J’ai grandi avec cet ustensile dans mes entrailles. Vous dire quelles souffrances atroces j’éprouvais serait impossible !… À l’âge de quinze ans, mon parapluie d’intérieur se compliquait d’un ver solitaire, venu là je ne sais comment. Ce sacré animal se remuait tellement chez moi, qu’il a fini par retourner mon parapluie du haut en bas. Vous voyez facilement ce qu’il en advint.
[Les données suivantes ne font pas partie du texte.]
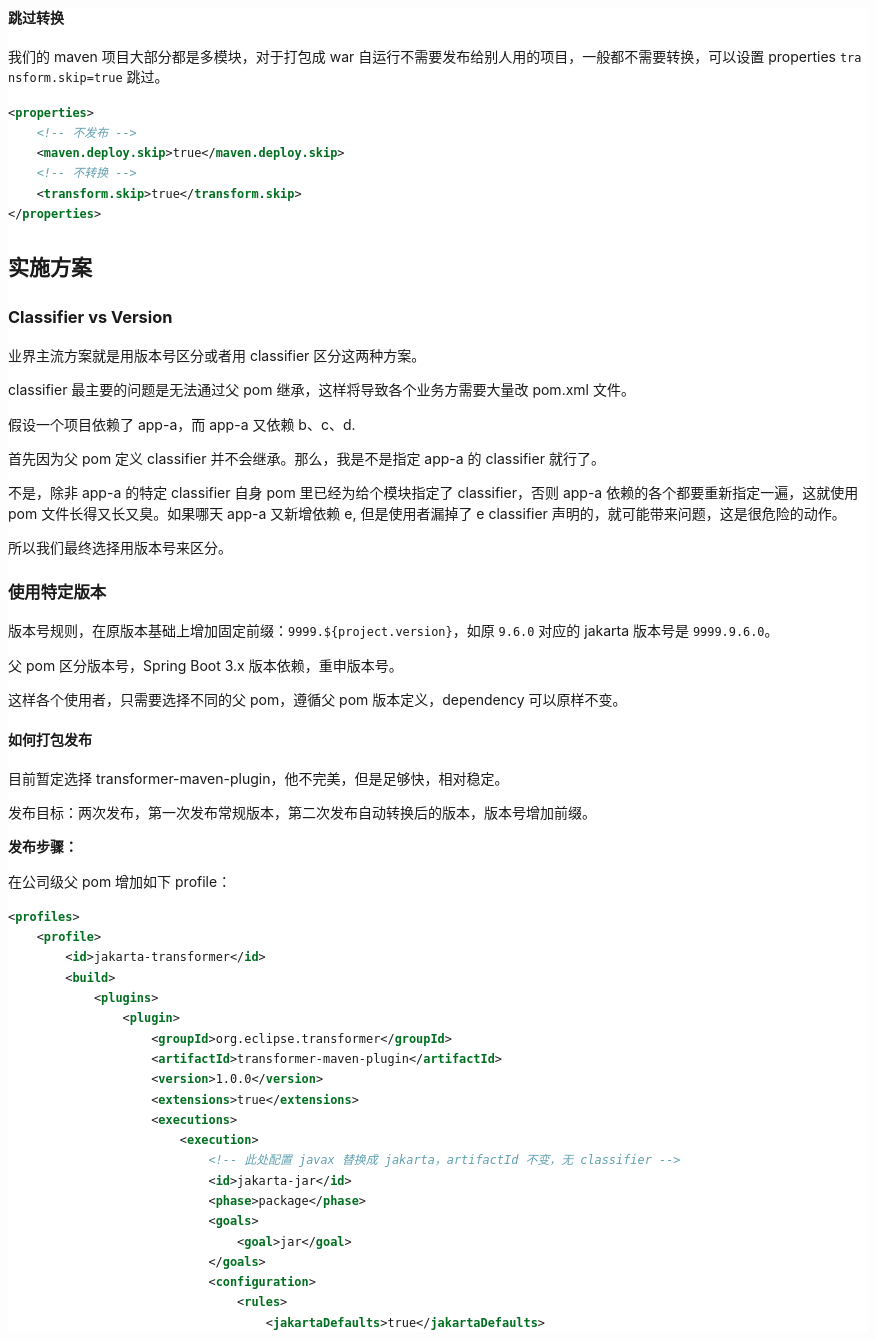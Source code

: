 #### 跳过转换

我们的 maven 项目大部分都是多模块，对于打包成 war 自运行不需要发布给别人用的项目，一般都不需要转换，可以设置 properties `transform.skip=true` 跳过。

```xml
<properties>
    <!-- 不发布 -->
    <maven.deploy.skip>true</maven.deploy.skip>
    <!-- 不转换 -->
    <transform.skip>true</transform.skip>
</properties>
```

## 实施方案

### Classifier vs Version

业界主流方案就是用版本号区分或者用 classifier 区分这两种方案。

classifier 最主要的问题是无法通过父 pom 继承，这样将导致各个业务方需要大量改 pom.xml 文件。

假设一个项目依赖了 app-a，而 app-a 又依赖 b、c、d.

首先因为父 pom 定义 classifier 并不会继承。那么，我是不是指定 app-a 的 classifier 就行了。

不是，除非 app-a 的特定 classifier 自身 pom 里已经为给个模块指定了 classifier，否则 app-a 依赖的各个都要重新指定一遍，这就使用 pom 文件长得又长又臭。如果哪天 app-a 又新增依赖 e, 但是使用者漏掉了 e classifier 声明的，就可能带来问题，这是很危险的动作。

所以我们最终选择用版本号来区分。

### 使用特定版本

版本号规则，在原版本基础上增加固定前缀：`9999.${project.version}`，如原 `9.6.0` 对应的 jakarta 版本号是 `9999.9.6.0`。

父 pom 区分版本号，Spring Boot 3.x 版本依赖，重申版本号。

这样各个使用者，只需要选择不同的父 pom，遵循父 pom 版本定义，dependency 可以原样不变。

#### 如何打包发布

目前暂定选择 transformer-maven-plugin，他不完美，但是足够快，相对稳定。

发布目标：两次发布，第一次发布常规版本，第二次发布自动转换后的版本，版本号增加前缀。

**发布步骤：**

在公司级父 pom 增加如下 profile：

```xml
<profiles>
    <profile>
        <id>jakarta-transformer</id>
        <build>
            <plugins>
                <plugin>
                    <groupId>org.eclipse.transformer</groupId>
                    <artifactId>transformer-maven-plugin</artifactId>
                    <version>1.0.0</version>
                    <extensions>true</extensions>
                    <executions>
                        <execution>
                            <!-- 此处配置 javax 替换成 jakarta，artifactId 不变，无 classifier -->
                            <id>jakarta-jar</id>
                            <phase>package</phase>
                            <goals>
                                <goal>jar</goal>
                            </goals>
                            <configuration>
                                <rules>
                                    <jakartaDefaults>true</jakartaDefaults>
```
Chaque fois que je me mettais à table pour prendre la substance indispensable à mon alimentation, le ver solitaire commençait par se gaver comme quatre ou cinq Lucullus ; j’étais obligé d’ingurgiter la pitance de douze personnes, et les aliments dont mon ver solitaire ne voulait pas s’amassaient dans la soie de mon parapluie, lequel s’ouvrait tous les jours de plus en plus et me causait des tourments infernaux.

C’est ainsi que je me suis rendu à la piscine de Béthesda.

À sept reprises, j’ai manqué d’être le premier à sauter à l’eau. À la huitième, j’ai réussi. À peine l’ange venait-il d’agiter la surface de l’onde, que j’étais dans le bassin.

Ô prodige ! l’œil d’un garçon de l’établissement est venu se mettre à la place de celui dont j’avais été jusque-là privé, et c’est l’infortuné garçon qui est devenu borgne. J’ai eu mes deux jambes comme tout le monde ; mon mal de dent a été subitement guéri ; mes marques de petite vérole sont restées dans la piscine et ont donné ce jour-là à son eau l’aspect d’un bouillon appétissant, tant il était parsemé d’yeux ; la main qui me manquait a repoussé, munie d’un gant beurre-frais à six boutons. J’étais ravi.

Et notez que je n’étais pas au bout de mes joies.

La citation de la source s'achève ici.